Canada has about 16.3 million homes. At the current pace of construction, another 2.3 million will be built this decade. CMHC says that to make prices affordable, a further 3.5 million are needed.
That is a very big number. To put it in perspective, in Ontario this year the goal of 1.5 million new homes over a decade has become the let’s-build rallying cry. It would be almost double the 2021 rate of housing completions. Yet CMHC’s modelling says Ontario will need 2.6 million new homes.
CMHC’s conclusion attests to the depth of the problem, decades in the making. “The evidence,” CMHC says, “has been mounting for many years that the housing supply system is broken.”

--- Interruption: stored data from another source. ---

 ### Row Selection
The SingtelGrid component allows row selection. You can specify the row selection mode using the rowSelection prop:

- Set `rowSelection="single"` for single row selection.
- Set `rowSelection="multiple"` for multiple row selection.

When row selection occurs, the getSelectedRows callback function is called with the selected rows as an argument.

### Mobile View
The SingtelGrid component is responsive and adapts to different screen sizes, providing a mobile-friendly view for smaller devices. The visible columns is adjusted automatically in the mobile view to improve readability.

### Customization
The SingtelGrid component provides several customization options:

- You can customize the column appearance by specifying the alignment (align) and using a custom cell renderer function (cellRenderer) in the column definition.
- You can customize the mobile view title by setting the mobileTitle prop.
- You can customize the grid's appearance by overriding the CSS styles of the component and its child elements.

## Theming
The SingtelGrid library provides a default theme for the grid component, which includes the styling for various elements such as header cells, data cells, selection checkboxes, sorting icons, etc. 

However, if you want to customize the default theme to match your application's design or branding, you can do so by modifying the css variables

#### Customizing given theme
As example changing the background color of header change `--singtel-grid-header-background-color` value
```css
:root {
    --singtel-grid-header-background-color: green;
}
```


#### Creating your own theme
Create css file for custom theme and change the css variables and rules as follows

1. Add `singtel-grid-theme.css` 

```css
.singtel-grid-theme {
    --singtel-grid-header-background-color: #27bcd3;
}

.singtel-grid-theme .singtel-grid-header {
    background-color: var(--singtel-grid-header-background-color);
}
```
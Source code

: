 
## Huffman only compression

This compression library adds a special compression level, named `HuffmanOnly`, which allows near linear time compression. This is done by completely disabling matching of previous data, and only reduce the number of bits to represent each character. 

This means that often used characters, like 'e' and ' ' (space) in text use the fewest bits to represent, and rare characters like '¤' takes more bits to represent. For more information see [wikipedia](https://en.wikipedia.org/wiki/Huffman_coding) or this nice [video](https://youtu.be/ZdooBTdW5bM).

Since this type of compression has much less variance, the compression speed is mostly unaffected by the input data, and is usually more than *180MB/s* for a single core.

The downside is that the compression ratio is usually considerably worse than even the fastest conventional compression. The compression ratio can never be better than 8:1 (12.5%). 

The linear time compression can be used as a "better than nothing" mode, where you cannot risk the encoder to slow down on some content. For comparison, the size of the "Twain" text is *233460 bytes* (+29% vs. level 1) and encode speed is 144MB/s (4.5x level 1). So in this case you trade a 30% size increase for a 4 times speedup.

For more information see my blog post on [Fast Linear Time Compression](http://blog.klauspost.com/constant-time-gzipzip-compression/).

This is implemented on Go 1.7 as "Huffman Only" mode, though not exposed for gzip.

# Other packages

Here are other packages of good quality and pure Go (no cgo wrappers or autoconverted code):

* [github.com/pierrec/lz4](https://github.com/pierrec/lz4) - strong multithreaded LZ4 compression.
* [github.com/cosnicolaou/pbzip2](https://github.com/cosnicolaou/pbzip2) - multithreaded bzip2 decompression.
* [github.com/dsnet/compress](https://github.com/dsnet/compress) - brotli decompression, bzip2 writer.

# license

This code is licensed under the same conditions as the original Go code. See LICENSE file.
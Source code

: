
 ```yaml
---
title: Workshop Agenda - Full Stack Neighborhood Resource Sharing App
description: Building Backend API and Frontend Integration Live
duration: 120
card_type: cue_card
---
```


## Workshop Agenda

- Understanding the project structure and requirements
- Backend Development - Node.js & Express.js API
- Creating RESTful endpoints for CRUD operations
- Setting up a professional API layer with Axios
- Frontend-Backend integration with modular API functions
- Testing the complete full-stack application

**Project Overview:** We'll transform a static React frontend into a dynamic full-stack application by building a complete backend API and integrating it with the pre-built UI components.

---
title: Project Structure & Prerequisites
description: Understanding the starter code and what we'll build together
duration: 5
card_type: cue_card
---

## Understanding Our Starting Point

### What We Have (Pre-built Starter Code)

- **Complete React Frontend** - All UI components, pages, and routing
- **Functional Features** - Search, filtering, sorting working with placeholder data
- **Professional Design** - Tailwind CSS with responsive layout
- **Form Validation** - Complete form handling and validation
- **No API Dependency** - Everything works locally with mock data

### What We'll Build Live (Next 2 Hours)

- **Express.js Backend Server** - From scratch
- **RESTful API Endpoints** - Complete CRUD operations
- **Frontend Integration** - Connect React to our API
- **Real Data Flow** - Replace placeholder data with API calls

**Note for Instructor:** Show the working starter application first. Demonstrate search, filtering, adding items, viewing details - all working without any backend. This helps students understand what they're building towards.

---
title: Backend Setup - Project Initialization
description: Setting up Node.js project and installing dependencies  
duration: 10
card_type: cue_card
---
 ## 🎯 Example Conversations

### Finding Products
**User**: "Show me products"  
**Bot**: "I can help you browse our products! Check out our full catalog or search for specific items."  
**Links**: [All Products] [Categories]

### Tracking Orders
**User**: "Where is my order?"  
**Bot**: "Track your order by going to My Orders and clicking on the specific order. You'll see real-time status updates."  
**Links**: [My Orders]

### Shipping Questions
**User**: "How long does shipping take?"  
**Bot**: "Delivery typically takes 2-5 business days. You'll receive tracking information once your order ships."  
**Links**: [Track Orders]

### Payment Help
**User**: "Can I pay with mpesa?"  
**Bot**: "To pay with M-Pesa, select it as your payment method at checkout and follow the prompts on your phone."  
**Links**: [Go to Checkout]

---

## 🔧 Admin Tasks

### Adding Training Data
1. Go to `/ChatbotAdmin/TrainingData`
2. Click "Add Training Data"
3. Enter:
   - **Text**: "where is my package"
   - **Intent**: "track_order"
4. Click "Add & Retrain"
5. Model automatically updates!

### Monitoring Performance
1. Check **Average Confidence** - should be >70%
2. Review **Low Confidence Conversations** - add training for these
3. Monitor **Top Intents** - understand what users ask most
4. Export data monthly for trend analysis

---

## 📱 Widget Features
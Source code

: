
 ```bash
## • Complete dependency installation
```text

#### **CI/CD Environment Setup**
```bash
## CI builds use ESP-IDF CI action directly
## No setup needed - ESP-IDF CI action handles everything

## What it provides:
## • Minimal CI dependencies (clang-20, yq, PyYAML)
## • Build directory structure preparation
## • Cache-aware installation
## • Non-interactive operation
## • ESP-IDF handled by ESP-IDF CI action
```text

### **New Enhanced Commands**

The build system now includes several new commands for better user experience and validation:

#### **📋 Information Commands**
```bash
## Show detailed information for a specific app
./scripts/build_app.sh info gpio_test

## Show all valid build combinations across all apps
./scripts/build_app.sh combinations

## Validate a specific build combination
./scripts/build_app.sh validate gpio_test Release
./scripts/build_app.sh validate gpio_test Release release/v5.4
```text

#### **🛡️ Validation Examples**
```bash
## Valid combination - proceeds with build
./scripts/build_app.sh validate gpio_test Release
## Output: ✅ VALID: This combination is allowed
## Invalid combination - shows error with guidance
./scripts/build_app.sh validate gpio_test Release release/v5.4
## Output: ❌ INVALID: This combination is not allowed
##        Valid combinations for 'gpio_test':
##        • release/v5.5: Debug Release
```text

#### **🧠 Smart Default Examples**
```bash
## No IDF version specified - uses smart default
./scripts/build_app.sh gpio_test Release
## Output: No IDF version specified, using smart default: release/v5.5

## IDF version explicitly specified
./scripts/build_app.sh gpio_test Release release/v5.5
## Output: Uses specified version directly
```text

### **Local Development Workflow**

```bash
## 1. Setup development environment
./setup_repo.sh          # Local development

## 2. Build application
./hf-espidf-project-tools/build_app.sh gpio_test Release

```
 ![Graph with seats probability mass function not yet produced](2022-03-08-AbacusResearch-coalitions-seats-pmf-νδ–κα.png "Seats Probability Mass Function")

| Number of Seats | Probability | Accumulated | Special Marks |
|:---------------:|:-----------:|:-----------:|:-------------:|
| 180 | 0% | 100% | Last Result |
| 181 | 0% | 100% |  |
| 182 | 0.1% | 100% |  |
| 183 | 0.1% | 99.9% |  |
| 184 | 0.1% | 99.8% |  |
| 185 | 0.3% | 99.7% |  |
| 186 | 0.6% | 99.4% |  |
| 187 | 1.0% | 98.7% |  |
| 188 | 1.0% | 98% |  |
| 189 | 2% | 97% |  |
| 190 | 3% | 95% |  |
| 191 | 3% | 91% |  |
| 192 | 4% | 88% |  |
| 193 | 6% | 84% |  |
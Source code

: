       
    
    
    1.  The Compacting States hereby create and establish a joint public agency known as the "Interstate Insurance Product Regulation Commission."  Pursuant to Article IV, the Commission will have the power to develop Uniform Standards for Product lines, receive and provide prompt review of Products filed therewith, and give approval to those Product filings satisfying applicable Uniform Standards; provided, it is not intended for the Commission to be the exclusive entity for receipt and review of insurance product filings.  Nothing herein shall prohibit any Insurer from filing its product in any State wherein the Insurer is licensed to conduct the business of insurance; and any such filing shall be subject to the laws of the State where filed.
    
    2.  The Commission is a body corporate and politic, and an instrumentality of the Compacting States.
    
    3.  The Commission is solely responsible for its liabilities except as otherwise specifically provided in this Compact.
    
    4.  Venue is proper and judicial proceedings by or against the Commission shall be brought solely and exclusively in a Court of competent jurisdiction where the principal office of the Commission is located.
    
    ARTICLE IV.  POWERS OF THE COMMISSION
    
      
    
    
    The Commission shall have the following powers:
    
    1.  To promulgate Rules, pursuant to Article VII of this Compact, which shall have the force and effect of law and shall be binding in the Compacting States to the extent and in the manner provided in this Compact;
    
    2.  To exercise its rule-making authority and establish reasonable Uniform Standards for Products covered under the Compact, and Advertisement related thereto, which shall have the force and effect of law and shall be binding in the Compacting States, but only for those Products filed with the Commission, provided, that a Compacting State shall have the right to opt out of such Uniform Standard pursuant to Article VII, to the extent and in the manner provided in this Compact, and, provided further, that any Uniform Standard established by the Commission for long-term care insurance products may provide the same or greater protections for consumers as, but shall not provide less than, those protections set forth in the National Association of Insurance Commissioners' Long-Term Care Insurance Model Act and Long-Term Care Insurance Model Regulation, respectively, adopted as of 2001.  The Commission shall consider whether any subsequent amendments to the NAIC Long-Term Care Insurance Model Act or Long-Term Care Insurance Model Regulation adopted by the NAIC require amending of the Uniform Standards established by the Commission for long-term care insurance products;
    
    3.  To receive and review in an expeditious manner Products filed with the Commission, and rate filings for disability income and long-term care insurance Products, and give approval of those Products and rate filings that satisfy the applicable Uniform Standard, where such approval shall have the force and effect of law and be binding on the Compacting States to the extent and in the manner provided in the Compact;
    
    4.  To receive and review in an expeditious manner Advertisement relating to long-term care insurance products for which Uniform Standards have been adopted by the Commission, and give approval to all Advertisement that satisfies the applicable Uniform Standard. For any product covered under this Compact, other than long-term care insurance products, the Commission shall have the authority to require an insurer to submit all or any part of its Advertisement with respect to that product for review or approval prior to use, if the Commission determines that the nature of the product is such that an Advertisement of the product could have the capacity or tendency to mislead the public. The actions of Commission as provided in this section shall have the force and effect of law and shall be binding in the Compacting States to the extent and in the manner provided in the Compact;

The challenges to build more – a lot more – are vast.
It starts with zoning, the rules that cities started to install a century ago to heavily restrict what can be built where. In 1920s Toronto there was a war against apartment buildings, and precedents were set there, and across the country. Far too much land in most cities is reserved for the lowest density, namely detached homes. That needs to change.
On Thursday, CMHC deputy chief economist Aled ab Iorwerth pointed to these low-density neighbourhoods as the places to build – “spacious apartments” among his ideas. American city planner M. Nolan Gray, whose new book Arbitrary Lines goes so far as to argue for the abolition of zoning, cites research that shows restrictions against housing propel prices higher.
But change is grindingly slow. Vancouver, for one example, took a step on Wednesday by allowing for greater density on the city’s Broadway, where a new subway is being built. But to get it passed was a battle that took three years. This sort of politics is ingrained in the system. Established homeowners, empowered by restrictive zoning, oppose changes to their neighbourhoods, making it very hard to build anything new. All of which fits with one of CMHC’s main concerns: In Canadian housing, it takes forever to get anything done.
The other big holdup is having enough skilled people in construction. The system is stretched; in 2021, housing starts and completions were higher than they’ve been in years. But back in the mid-1970s, Ontario was annually building, per capita, twice as much housing. CMHC worries about lack of productivity in the construction industry. City halls need to move faster to assess and approve new housing. Builders need to get more efficient, too.
Why does this matter? Because housing policy is economic policy. This page has repeatedly made this point. High housing costs in Canada’s biggest and most economically productive cities deter people from moving to where they can maximize their skills, for their benefit and society’s. This is bad for Vancouver, bad for Toronto and bad for Canada. “High housing costs,” CMHC argued, “risk wider economic damage.” To the extent that high prices keep people out of cities where there is demand for their work, Mr. Gray says, ”We are collectively poorer and less innovative.”
The housing market – with extreme prices and rising interest rates – is at a crossroads. With rising mortgage rates, there are expectations of lower prices. But as this page has written before, a fall in prices owing to higher rates or recession is not really a solution. The underlying long-term scarcity of supply will remain unchanged.
When it comes to how much new housing Canada needs, a lot of estimates are bandied about. CMHC on Thursday called for the focus to be less on an exact figure and more on the how: How can this country get more housing built. Ancient restrictions remain rigidly in place. Change has to come from provinces and city halls.
It’s easy to call for millions of new homes, but how to make it happen? We close with four vital words from CMHC: “Drastic change is required.”